■ **DIRECTIONS FOR THIS TASK**
An exact copy of the entries is required, excluding any pictures.

** INFORMATION SHOWN follows **

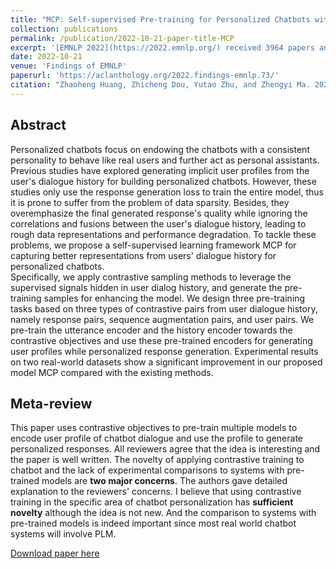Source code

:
 ```yaml
---
title: "MCP: Self-supervised Pre-training for Personalized Chatbots with Multi-level Contrastive Sampling"
collection: publications
permalink: /publication/2022-10-21-paper-title-MCP
excerpt: '[EMNLP 2022](https://2022.emnlp.org/) received 3964 papers and finally accepted 828 main conference papers (20.91%) and 548 findings (13.85%). 34.76% papers were accepted in total.'
date: 2022-10-21
venue: 'Findings of EMNLP'
paperurl: 'https://aclanthology.org/2022.findings-emnlp.73/'
citation: "Zhaoheng Huang, Zhicheng Dou, Yutao Zhu, and Zhengyi Ma. 2022. MCP: Self-supervised Pre-training for Personalized Chatbots with Multi-level Contrastive Sampling. In Findings of the Association for Computational Linguistics: EMNLP 2022, pages 1030–1042, Abu Dhabi, United Arab Emirates. Association for Computational Linguistics."
---
```


## Abstract

Personalized chatbots focus on endowing the chatbots with a consistent personality to behave like real users and further act as personal assistants.
Previous studies have explored generating implicit user profiles from the user's dialogue history for building personalized chatbots.
However, these studies only use the response generation loss to train the entire model, thus it is prone to suffer from the problem of data sparsity.
Besides, they overemphasize the final generated response's quality while ignoring the correlations and fusions between the user's dialogue history, leading to rough data representations and performance degradation.
To tackle these problems, we propose a self-supervised learning framework MCP for capturing better representations from users' dialogue history for personalized chatbots.  
Specifically, we apply contrastive sampling methods to leverage the supervised signals hidden in user dialog history, and generate the pre-training samples for enhancing the model.
We design three pre-training tasks based on three types of contrastive pairs from user dialogue history, namely response pairs, sequence augmentation pairs, and user pairs.
We pre-train the utterance encoder and the history encoder towards the contrastive objectives and use these pre-trained encoders for generating user profiles while personalized response generation.
Experimental results on two real-world datasets show a significant improvement in our proposed model MCP compared with the existing methods.

## Meta-review
This paper uses contrastive objectives to pre-train multiple models to encode user profile of chatbot dialogue and use the profile to generate personalized responses. 
All reviewers agree that the idea is interesting and the paper is well written. The novelty of applying contrastive training to chatbot and the lack of experimental comparisons to systems with pre-trained models are **two major concerns**. 
The authors gave detailed explanation to the reviewers' concerns. 
I believe that using contrastive training in the specific area of chatbot personalization has **sufficient novelty** although the idea is not new. 
And the comparison to systems with pre-trained models is indeed important since most real world chatbot systems will involve PLM.

[Download paper here](/files/2022.findings-emnlp.73.pdf)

** End of INFORMATION SHOWN **

■ **ANSWER SECTION**
Source code

:
 ```yaml
---
title: "MCP: Self-supervised Pre-training for Personalized Chatbots with Multi-level Contrastive Sampling"
collection: publications
permalink: /publication/2022-10-21-paper-title-MCP
excerpt: '[EMNLP 2022](https://2022.emnlp.org/) received 3964 papers and finally accepted 828 main conference papers (20.91%) and 548 findings (13.85%). 34.76% papers were accepted in total.'
date: 2022-10-21
venue: 'Findings of EMNLP'
paperurl: 'https://aclanthology.org/2022.findings-emnlp.73/'
citation: "Zhaoheng Huang, Zhicheng Dou, Yutao Zhu, and Zhengyi Ma. 2022. MCP: Self-supervised Pre-training for Personalized Chatbots with Multi-level Contrastive Sampling. In Findings of the Association for Computational Linguistics: EMNLP 2022, pages 1030–1042, Abu Dhabi, United Arab Emirates. Association for Computational Linguistics."
---
```


## Abstract

Personalized chatbots focus on endowing the chatbots with a consistent personality to behave like real users and further act as personal assistants.
Previous studies have explored generating implicit user profiles from the user's dialogue history for building personalized chatbots.
However, these studies only use the response generation loss to train the entire model, thus it is prone to suffer from the problem of data sparsity.
Besides, they overemphasize the final generated response's quality while ignoring the correlations and fusions between the user's dialogue history, leading to rough data representations and performance degradation.
To tackle these problems, we propose a self-supervised learning framework MCP for capturing better representations from users' dialogue history for personalized chatbots.  
Specifically, we apply contrastive sampling methods to leverage the supervised signals hidden in user dialog history, and generate the pre-training samples for enhancing the model.
We design three pre-training tasks based on three types of contrastive pairs from user dialogue history, namely response pairs, sequence augmentation pairs, and user pairs.
We pre-train the utterance encoder and the history encoder towards the contrastive objectives and use these pre-trained encoders for generating user profiles while personalized response generation.
Experimental results on two real-world datasets show a significant improvement in our proposed model MCP compared with the existing methods.

## Meta-review
This paper uses contrastive objectives to pre-train multiple models to encode user profile of chatbot dialogue and use the profile to generate personalized responses. 
All reviewers agree that the idea is interesting and the paper is well written. The novelty of applying contrastive training to chatbot and the lack of experimental comparisons to systems with pre-trained models are **two major concerns**. 
The authors gave detailed explanation to the reviewers' concerns. 
I believe that using contrastive training in the specific area of chatbot personalization has **sufficient novelty** although the idea is not new. 
And the comparison to systems with pre-trained models is indeed important since most real world chatbot systems will involve PLM.

[Download paper here](/files/2022.findings-emnlp.73.pdf)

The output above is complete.